I used to use the CREATE+INSERT+RENAME method if

    • The table is big enough (> > 0,1-0,5Gbytes or 10-50k rows / AMP)
      and
      I got to delete more than 20..40% of the records
    OR
  • The table has high hash collision (HC) rate on the PI
    and
    The table is MULTISET*
    and
    The delete is a JOIN-ed one

So it depends, got to measure. PRISE Tuning Assistant can help you to build up your own rule of thumb, applicable on your environment, by showing the resource consumption in pretty details.

* If the HC rate is high and the table is SET then the INSERT will be very slow because of the duplication check method

QUICKTIPS – DELETE+INSERT – together or separetely?

Shall I run DELETE and INSERT separately?

We often have permanent or temporary tables in our data warehouse which must be purged before they are populated again. We can do the operation within a transaction or separately. It is not the same…

Options – (example)

The examples assume Teradata (BTET)  mode, which is Auto-commit by default

  1. Together: both statements run in the same transaction
    1. Explicit transaction
      begin transaction;
      delete from TABLE1;
      insert into TABLE1 SELECT …..;
      end transaction;

    2. Multi-statement
      delete from TABLE1
      ;insert into TABLE1 SELECT …..;
  2. Separately: the statements run in separate transaction
    delete from TABLE1 [ALL];
    insert into TABLE1 SELECT …..;

     (Please note if you run it in Teradata Administrator aka. WinDDI, this will be run in one explicit transaction, since the application will place a BT; before the script and an ET; after.)

    In this case the ALL clause is only optics: the DELETE without a WHERE condition is handled internally as “ALL”.

What is the difference?

The result

If everything is OK, we will not experience any difference at the end – from result aspect. The same data will be found in TABLE1 after we finished each ways. The difference shows if the INSERT step fails eg. for running out of perm space:

  • In “A.” cases the all transaction will be rolled back, therefore we will see all the data in the table we had before the delete.
  • In “B.” case we will delete the data from the tab, independently the success of the INSERT phase. After a failed INSERT the table will be empty

We have another additional transient difference:

  • In A. case we will not “see” an empty table from another session in any point of time: until a point the table seems as a “before” version, and when the transaction finished it will switch to an “after” image for other sessions in no time.
  • In B. case when the DELETE finished, the table seems to be empty up to the moment of COMMITing the INSERT statement. So if the INSERT lasts 2 hours, others will face and empty TABLE1 for 2 hours.

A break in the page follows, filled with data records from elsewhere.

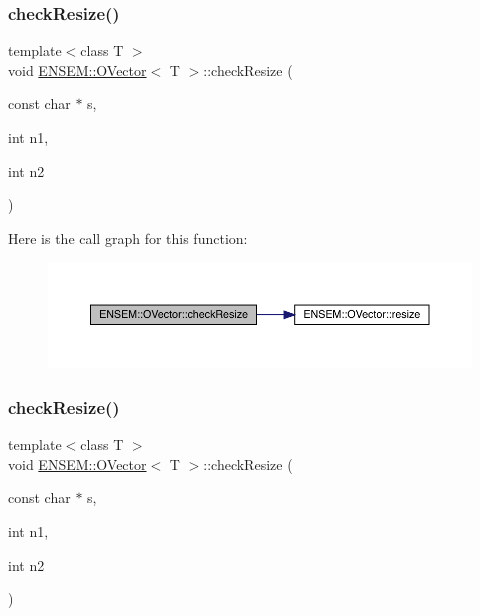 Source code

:\subsubsection{\texorpdfstring{checkResize()}{checkResize()}\hspace{0.1cm}{\footnotesize\ttfamily [5/9]}}
{\footnotesize\ttfamily template$<$class T $>$ \\
void \mbox{\hyperlink{classENSEM_1_1OVector}{E\+N\+S\+E\+M\+::\+O\+Vector}}$<$ T $>$\+::check\+Resize (\begin{DoxyParamCaption}\item[{const char $\ast$}]{s,  }\item[{int}]{n1,  }\item[{int}]{n2 }\end{DoxyParamCaption})\hspace{0.3cm}{\ttfamily [inline]}}

Here is the call graph for this function\+:
\nopagebreak
\begin{figure}[H]
\begin{center}
\leavevmode
\includegraphics[width=350pt]{d0/d8d/classENSEM_1_1OVector_acd8960fbc5b7df8aabf14ca8ca50f7ab_cgraph}
\end{center}
\end{figure}
\mbox{\label{classENSEM_1_1OVector_acd8960fbc5b7df8aabf14ca8ca50f7ab}} 
\subsubsection{\texorpdfstring{checkResize()}{checkResize()}\hspace{0.1cm}{\footnotesize\ttfamily [6/9]}}
{\footnotesize\ttfamily template$<$class T $>$ \\
void \mbox{\hyperlink{classENSEM_1_1OVector}{E\+N\+S\+E\+M\+::\+O\+Vector}}$<$ T $>$\+::check\+Resize (\begin{DoxyParamCaption}\item[{const char $\ast$}]{s,  }\item[{int}]{n1,  }\item[{int}]{n2 }\end{DoxyParamCaption})\hspace{0.3cm}{\ttfamily [inline]}}

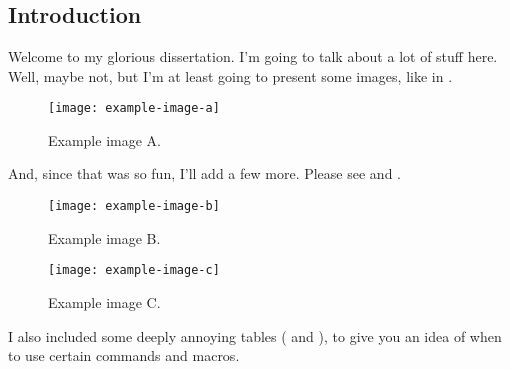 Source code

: \chapter{\MyChapOne}



\section{Introduction}
\label{sec:1-Intro}

Welcome to my glorious dissertation.
I'm going to talk about a lot of stuff here.
Well, maybe not, but I'm at least going to present some images, like in .

\begin{figure}[htb]
\centering
\texttt{[image: example-image-a]}
\caption{Example image A.}
\label{fig:1-example}
\end{figure}

And, since that was so fun, I'll add a few more. Please see  and .

\begin{figure}[htb]
\centering
\texttt{[image: example-image-b]}
\caption{Example image B.}
\label{fig:1-ex2}
\end{figure}

\begin{figure}[htb]
\centering
\texttt{[image: example-image-c]}
\caption{Example image C.}
\label{fig:1-ex3}
\end{figure}

I also included some deeply annoying tables ( and ), to give you an idea of when to use certain commands and macros.

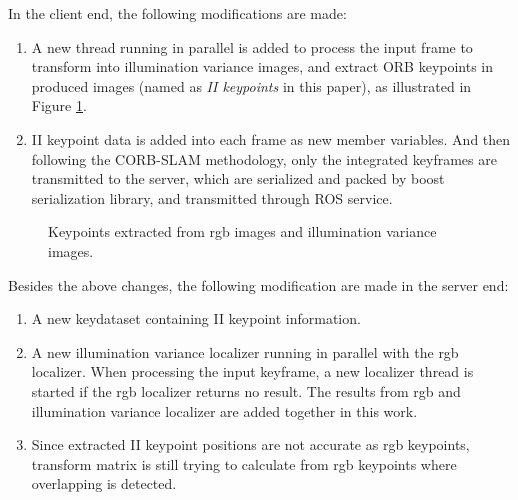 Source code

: In the client end, the following modifications are made:

\begin{enumerate}
	\item A new thread running in parallel is added to process the input frame to transform into illumination variance images, and extract ORB keypoints in produced images (named as \textsl{II keypoints} in this paper), as illustrated in Figure \ref{fig:keypoints}.
	\item II keypoint data is added into each frame as new member variables. And then following the CORB-SLAM methodology, only the integrated keyframes are transmitted to the server,  which are serialized and packed by boost serialization library, and transmitted through ROS service.
\end{enumerate}

\begin{figure}
	\centering
	\caption{Keypoints extracted from rgb images and illumination variance images.}
	\label{fig:keypoints}
\end{figure}

Besides the above changes, the following modification are made in the server end:

\begin{enumerate}
	\item A new keydataset containing II keypoint information. 
	\item A new illumination variance localizer running in parallel with the rgb localizer. When processing the input keyframe, a new localizer thread is started if the rgb localizer returns no result. The results from rgb and illumination variance localizer are added together in this work.
	\item Since extracted II keypoint positions are not accurate as rgb keypoints, transform matrix is still trying to calculate from rgb keypoints where overlapping is detected.
\end{enumerate}





\newpage
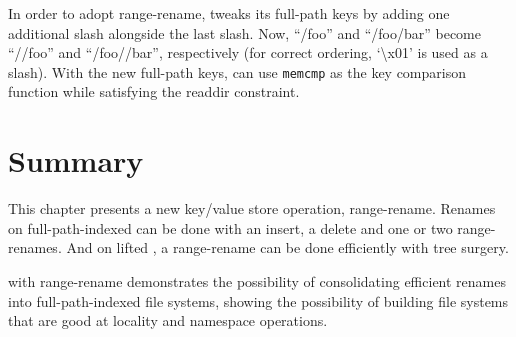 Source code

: In order to adopt range-rename, \betrfs tweaks its full-path keys by adding one
additional slash alongside the last slash.
Now, ``/foo'' and ``/foo/bar'' become ``//foo'' and ``/foo//bar'', respectively
(for correct ordering, `\textbackslash x01' is used as a slash).
With the new full-path keys, \betrfs can use \texttt{memcmp} as the key
comparison function while satisfying the readdir constraint.


\section{Summary}

This chapter presents a new key/value store operation, range-rename.
Renames on full-path-indexed \betrfs can be done with an insert, a delete and
one or two range-renames.
And on lifted \bets, a range-rename can be done efficiently with tree surgery.

\betrfs with range-rename demonstrates the possibility of consolidating
efficient renames into full-path-indexed file systems, showing the possibility
of building file systems that are good at locality and namespace operations.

So I do not recommend to use option B. if the “empty table” state is not valid.

The performance

The A. and B. options will be executed significantly different manner. The DELETE operation will know that all the data will be dropped, so internally it just administers the data blocks to be free instead of clearing their content record-by-record, BUT only if the statement is the only statement in the transaction! In this case only the data block administration must be logged (to be able to roll back for some reason) instead of every block changes. This results far less Transient Journal activity besides less block I/Os.

Let’s see some measurements.
I’ve put 10M records into a table, and then executed the same DELETE + INSERT statement on it. The results are the following:

  1. CPU:    9  sec I/O: 39K
  2. CPU  >0.1sec I/O:   4K

It is worth to mind the difference if you got to do it with billions of records.